> Extracted data

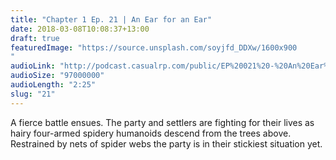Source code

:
 ```yaml
---
title: "Chapter 1 Ep. 21 | An Ear for an Ear"
date: 2018-03-08T10:08:37+13:00
draft: true
featuredImage: "https://source.unsplash.com/soyjfd_DDXw/1600x900
"
audioLink: "http://podcast.casualrp.com/public/EP%20021%20-%20An%20Ear%20for%20an%20Ear.mp3"
audioSize: "97000000"
audioLength: "2:25"
slug: "21"
---
```


A fierce battle ensues. The party and settlers are fighting for their lives as hairy four-armed spidery humanoids descend from the trees above. Restrained by nets of spider webs the party is in their stickiest situation yet.
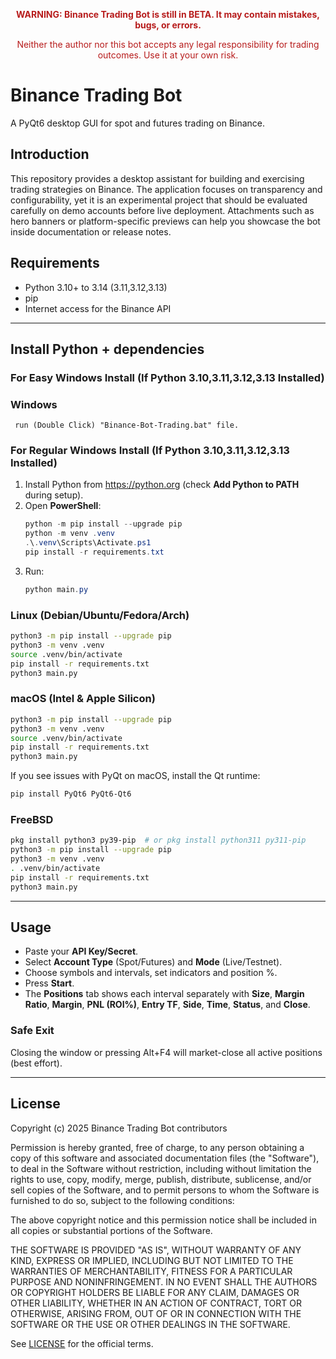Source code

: <p style="color:#b71c1c; font-weight:bold; text-align:center;">
  WARNING: Binance Trading Bot is still in BETA. It may contain mistakes, bugs, or errors.
</p>
<p style="color:#b71c1c; text-align:center;">
  Neither the author nor this bot accepts any legal responsibility for trading outcomes. Use it at your own risk.
</p>

# Binance Trading Bot

A PyQt6 desktop GUI for spot and futures trading on Binance.

## Introduction

This repository provides a desktop assistant for building and exercising trading strategies on Binance. The application focuses on transparency and configurability, yet it is an experimental project that should be evaluated carefully on demo accounts before live deployment. Attachments such as hero banners or platform-specific previews can help you showcase the bot inside documentation or release notes.




## Requirements
- Python 3.10+ to 3.14 (3.11,3.12,3.13)
- pip
- Internet access for the Binance API

---

## Install Python + dependencies

### For Easy Windows Install (If Python 3.10,3.11,3.12,3.13 Installed)
### Windows
   ```execute
    run (Double Click) "Binance-Bot-Trading.bat" file.
   ```
### For Regular Windows Install (If Python 3.10,3.11,3.12,3.13 Installed)
1. Install Python from https://python.org (check **Add Python to PATH** during setup).
2. Open **PowerShell**:
   ```powershell
   python -m pip install --upgrade pip
   python -m venv .venv
   .\.venv\Scripts\Activate.ps1
   pip install -r requirements.txt
   ```
3. Run:
   ```powershell
   python main.py
   ```

### Linux (Debian/Ubuntu/Fedora/Arch)
```bash
python3 -m pip install --upgrade pip
python3 -m venv .venv
source .venv/bin/activate
pip install -r requirements.txt
python3 main.py
```

### macOS (Intel & Apple Silicon)
```bash
python3 -m pip install --upgrade pip
python3 -m venv .venv
source .venv/bin/activate
pip install -r requirements.txt
python3 main.py
```

If you see issues with PyQt on macOS, install the Qt runtime:
```bash
pip install PyQt6 PyQt6-Qt6
```

### FreeBSD
```sh
pkg install python3 py39-pip  # or pkg install python311 py311-pip
python3 -m pip install --upgrade pip
python3 -m venv .venv
. .venv/bin/activate
pip install -r requirements.txt
python3 main.py
```

---

## Usage
- Paste your **API Key/Secret**.
- Select **Account Type** (Spot/Futures) and **Mode** (Live/Testnet).
- Choose symbols and intervals, set indicators and position %.
- Press **Start**.
- The **Positions** tab shows each interval separately with **Size**, **Margin Ratio**, **Margin**, **PNL (ROI%)**, **Entry TF**, **Side**, **Time**, **Status**, and **Close**.

### Safe Exit
Closing the window or pressing Alt+F4 will market-close all active positions (best effort).

---

## License

Copyright (c) 2025 Binance Trading Bot contributors

Permission is hereby granted, free of charge, to any person obtaining a copy
of this software and associated documentation files (the "Software"), to deal
in the Software without restriction, including without limitation the rights
to use, copy, modify, merge, publish, distribute, sublicense, and/or sell
copies of the Software, and to permit persons to whom the Software is
furnished to do so, subject to the following conditions:

The above copyright notice and this permission notice shall be included in all
copies or substantial portions of the Software.

THE SOFTWARE IS PROVIDED "AS IS", WITHOUT WARRANTY OF ANY KIND, EXPRESS OR
IMPLIED, INCLUDING BUT NOT LIMITED TO THE WARRANTIES OF MERCHANTABILITY,
FITNESS FOR A PARTICULAR PURPOSE AND NONINFRINGEMENT. IN NO EVENT SHALL THE
AUTHORS OR COPYRIGHT HOLDERS BE LIABLE FOR ANY CLAIM, DAMAGES OR OTHER
LIABILITY, WHETHER IN AN ACTION OF CONTRACT, TORT OR OTHERWISE, ARISING FROM,
OUT OF OR IN CONNECTION WITH THE SOFTWARE OR THE USE OR OTHER DEALINGS IN THE
SOFTWARE.

See [LICENSE](LICENSE) for the official terms.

> What you need to do
State the number of lines in the material above that hold the word "macOS", adding nothing else.

> Response to this exercise
2